Novel hemispherical Halbach array configuration and material removal mechanisms for magnetorheological polishing of polymethyl methacrylate
摘要
Polymethyl methacrylate (PMMA) is widely used in optical systems due to its high transparency and stable refractive properties. However, achieving deterministic nanometer-scale finishing on complex three-dimensional geometries, particularly hemispherical components, remains a major challenge. Conventional magnetorheological finishing (MRF) systems are primarily designed for planar or simple curved surfaces and lack effective magnetic field concentration and uniformity within confined hemispherical cavities, resulting in limited polishing stability and controllability. To address this limitation, a mechanism-driven hemispherical Halbach-array-based MRF system is proposed, in which magnetic field topology is engineered to regulate the rheological behavior of the polishing fluid and the associated material removal mechanism. By optimizing magnet geometry and spatial arrangement while keeping magnet material and quantity constant, a spherical Halbach configuration was developed, achieving a peak magnetic flux density of 1.97 T with enhanced inward field concentration and gradient stability.

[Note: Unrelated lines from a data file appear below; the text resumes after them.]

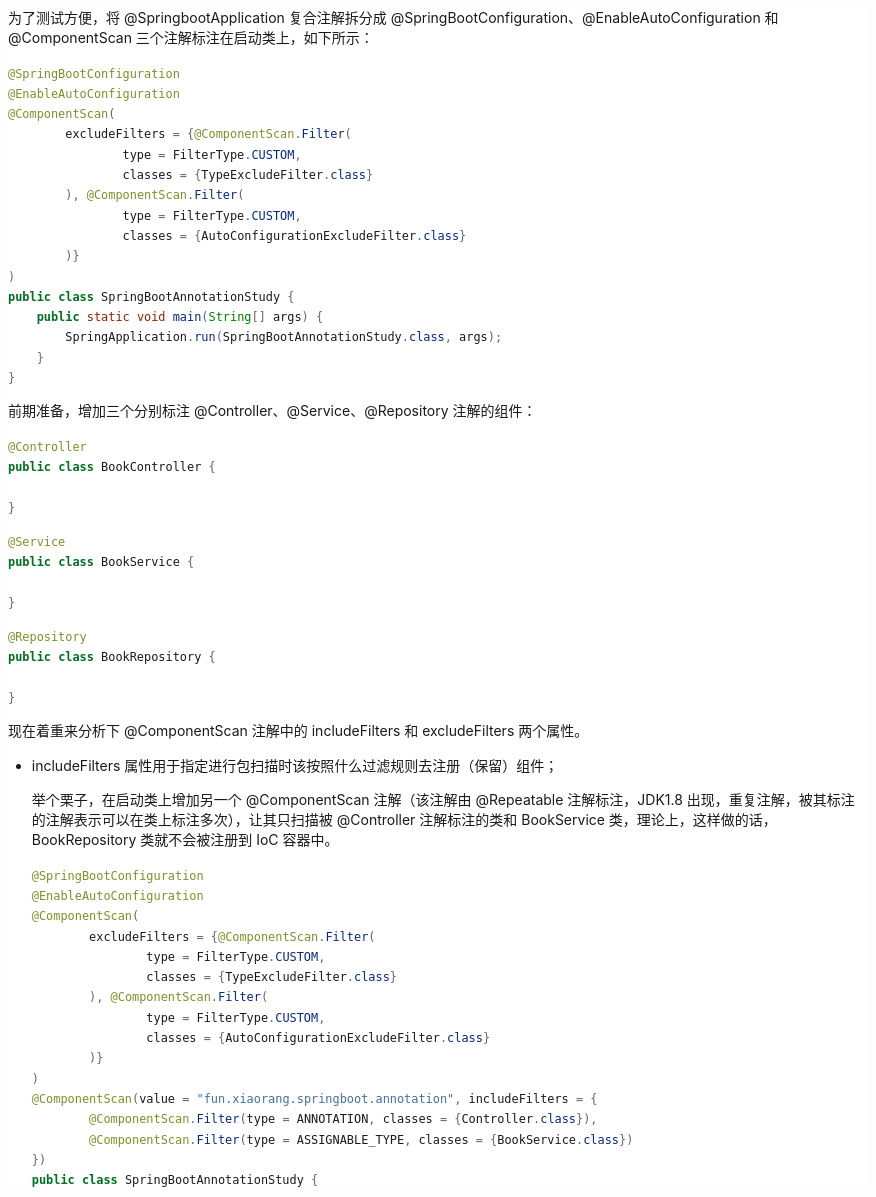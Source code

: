为了测试方便，将 @SpringbootApplication 复合注解拆分成 @SpringBootConfiguration、@EnableAutoConfiguration 和 @ComponentScan 三个注解标注在启动类上，如下所示：

```java
@SpringBootConfiguration
@EnableAutoConfiguration
@ComponentScan(
        excludeFilters = {@ComponentScan.Filter(
                type = FilterType.CUSTOM,
                classes = {TypeExcludeFilter.class}
        ), @ComponentScan.Filter(
                type = FilterType.CUSTOM,
                classes = {AutoConfigurationExcludeFilter.class}
        )}
)
public class SpringBootAnnotationStudy {
    public static void main(String[] args) {
        SpringApplication.run(SpringBootAnnotationStudy.class, args);
    }
}
```

前期准备，增加三个分别标注 @Controller、@Service、@Repository 注解的组件：

```java
@Controller
public class BookController {

}
```

```java
@Service
public class BookService {

}
```

```java
@Repository
public class BookRepository {

}
```

现在着重来分析下 @ComponentScan 注解中的 includeFilters 和 excludeFilters 两个属性。

- includeFilters 属性用于指定进行包扫描时该按照什么过滤规则去注册（保留）组件；

  举个栗子，在启动类上增加另一个 @ComponentScan 注解（该注解由 @Repeatable 注解标注，JDK1.8 出现，重复注解，被其标注的注解表示可以在类上标注多次），让其只扫描被 @Controller 注解标注的类和 BookService 类，理论上，这样做的话，BookRepository 类就不会被注册到 IoC 容器中。

  ```java
  @SpringBootConfiguration
  @EnableAutoConfiguration
  @ComponentScan(
          excludeFilters = {@ComponentScan.Filter(
                  type = FilterType.CUSTOM,
                  classes = {TypeExcludeFilter.class}
          ), @ComponentScan.Filter(
                  type = FilterType.CUSTOM,
                  classes = {AutoConfigurationExcludeFilter.class}
          )}
  )
  @ComponentScan(value = "fun.xiaorang.springboot.annotation", includeFilters = {
          @ComponentScan.Filter(type = ANNOTATION, classes = {Controller.class}),
          @ComponentScan.Filter(type = ASSIGNABLE_TYPE, classes = {BookService.class})
  })
  public class SpringBootAnnotationStudy {
  ```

This strengthened magnetic confinement improves polishing ribbon stiffness and removal uniformity. A coupled magnetic-rheological-mechanical framework was established to clarify the relationship between magnetic field intensity, shear stress evolution, and material removal modes under varying inlet pressure, fluid velocity, rotational speed, and cutting depth. Finite element simulations and experimental measurements show good agreement in magnetic field distribution and removal behavior. The optimized system achieved uniform material removal and a consistent nanometer-scale surface finish (Ra = 1 nm) across the hemispherical PMMA surface. This field-engineered Halbach-MRF strategy extends deterministic magnetorheological polishing to complex three-dimensional polymer optics and provides a new approach for precision manufacturing of advanced optical components.